#### WORK INSTRUCTIONS
From the data below, copy out every line in which the word "tabular" occurs.

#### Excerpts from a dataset
______

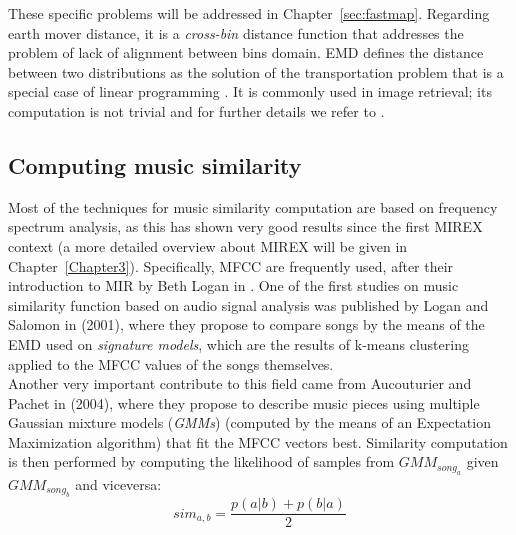 These specific problems will be addressed in Chapter~\ref{sec:fastmap}. Regarding earth mover distance, it is a \textit{cross-bin} distance function that addresses the problem of lack of alignment between bins domain.  EMD defines the distance between two distributions as the solution of the transportation problem that is a special case of linear programming \cite{ling07}. It is commonly used in image retrieval; its computation is not trivial and for further details we refer to \cite{emd}. 

\subsection*{Computing music similarity}
Most of the techniques for music similarity computation are based on frequency spectrum analysis, as this has shown very good results since the first MIREX context (a more detailed overview about MIREX will be given in Chapter~\ref{Chapter3}). Specifically, MFCC are frequently used, after their introduction to MIR by Beth Logan in \cite{logan00}. One of the first studies on music similarity function based on audio signal analysis was published by Logan and Salomon in \cite{logan01} (2001), where they propose to compare songs by the means of the EMD used on \textit{signature models}, which are the results of k-means clustering applied to the MFCC values of the songs themselves.\\ Another very important contribute to this field came from Aucouturier and Pachet in \cite{aucou02} (2004), where they propose to describe music pieces using multiple Gaussian mixture models (\textit{GMMs}) (computed by the means of an Expectation Maximization algorithm) that fit the MFCC vectors best. Similarity computation is then performed by computing the likelihood of samples from $GMM_{song_a}$ given $GMM_{song_b}$ and viceversa:
\begin{equation}
sim_{a,b} = \frac{p(a|b) + p(b|a)}{2}
\end{equation}

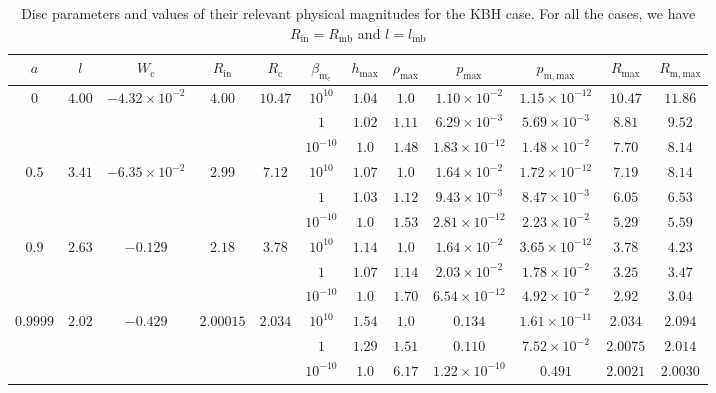 \documentclass[twocolumn,aps,showpacs,showkeys,prd,superscriptaddress,byrevtex, amsmath]{revtex4-1}
\begin{document}
\begin{table}
\caption{Disc parameters and values of their relevant physical magnitudes for the KBH case. For all the cases, we have $R_{\mathrm{in}} = R_{\mathrm{mb}}$ and $l = l_{\mathrm{mb}}$}        
\label{HBH_disk_parameters}      
\centering          
\begin{tabular}{c c c c c  c c c c c c c}
\hline\hline       
 $a$ & $l$ & $W_{\mathrm{c}}$ & $R_{\mathrm{in}}$ & $R_{\mathrm{c}}$ &  $\beta_{\mathrm{m_{\mathrm{c}}}}$ & $h_{\mathrm{max}}$ & $\rho_{\mathrm{max}}$ & $p_{\mathrm{max}}$ & $p_{\mathrm{m, max}}$ & $R_{\mathrm{max}}$ & $R_{\mathrm{m, max}}$\\ 
\hline           
$0$ & $4.00$ & $-4.32 \times 10^{-2}$ & $4.00$ & $10.47$ & $10^{10}$ & $1.04$ & $1.0$ & $1.10 \times 10^{-2}$ & $1.15 \times 10^{-12}$ & $10.47$ & $11.86$\\ 
 \hline 
 &  &  &  &  & $1$ & $1.02$ & $1.11$ & $6.29 \times 10^{-3}$ & $5.69 \times 10^{-3}$ & $8.81$ & $9.52$\\ 
 \hline 
 &  &  &  &  & $10^{-10}$ & $1.0$ & $1.48$ & $1.83 \times 10^{-12}$ & $1.48 \times 10^{-2}$ & $7.70$ & $8.14$\\ 
 \hline 
 $0.5$ & $3.41$ & $-6.35 \times 10^{-2}$ & $2.99$ & $7.12$ & $10^{10}$ & $1.07$ & $1.0$ & $1.64 \times 10^{-2}$ & $1.72 \times 10^{-12}$ & $7.19$ & $8.14$\\ 
 \hline 
 &  &  &  &  & $1$ & $1.03$ & $1.12$ & $9.43 \times 10^{-3}$ & $8.47 \times 10^{-3}$ & $6.05$ & $6.53$ \\ 
 \hline 
 &  &  &  &  & $10^{-10}$ & $1.0$ & $1.53$ & $2.81 \times 10^{-12}$ & $2.23 \times 10^{-2}$ & $5.29$ & $5.59$\\ 
\hline  
$0.9$ & $2.63$ & $-0.129$ & $2.18$ & $3.78$ & $10^{10}$ & $1.14$ & $1.0$ & $1.64 \times 10^{-2}$ & $3.65 \times 10^{-12}$ & $3.78$ & $4.23$\\ 
 \hline 
 &  &  &  &  & $1$ & $1.07$ & $1.14$ & $2.03 \times 10^{-2}$ & $1.78 \times 10^{-2}$ & $3.25$ & $3.47$\\ 
 \hline 
 &  &  &  &  & $10^{-10}$ & $1.0$ & $1.70$ & $6.54 \times 10^{-12}$ & $4.92 \times 10^{-2}$ & $2.92$ & $3.04$ \\ 
 \hline 
$0.9999$ & $2.02$ & $-0.429$ & $2.00015$ & $2.034$ & $10^{10}$ & $1.54$ & $1.0$ & $0.134$ & $1.61 \times 10^{-11}$ & $2.034$ & $2.094$ \\ 
\hline 
 &  &  &  &  & $1$ & $1.29$ & $1.51$ & $0.110$ & $7.52 \times 10^{-2}$ & $2.0075$ & $2.014$\\ 
\hline 
 &  &  &  &  & $10^{-10}$ & $1.0$ & $6.17$ & $1.22 \times 10^{-10}$ & $0.491$ & $2.0021$ & $2.0030$ \\ 
\hline   
\end{tabular}
\end{table}
\end{document}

______

#### SOLVED PROBLEM
\begin{tabular}{c c c c c  c c c c c c c}
\end{tabular}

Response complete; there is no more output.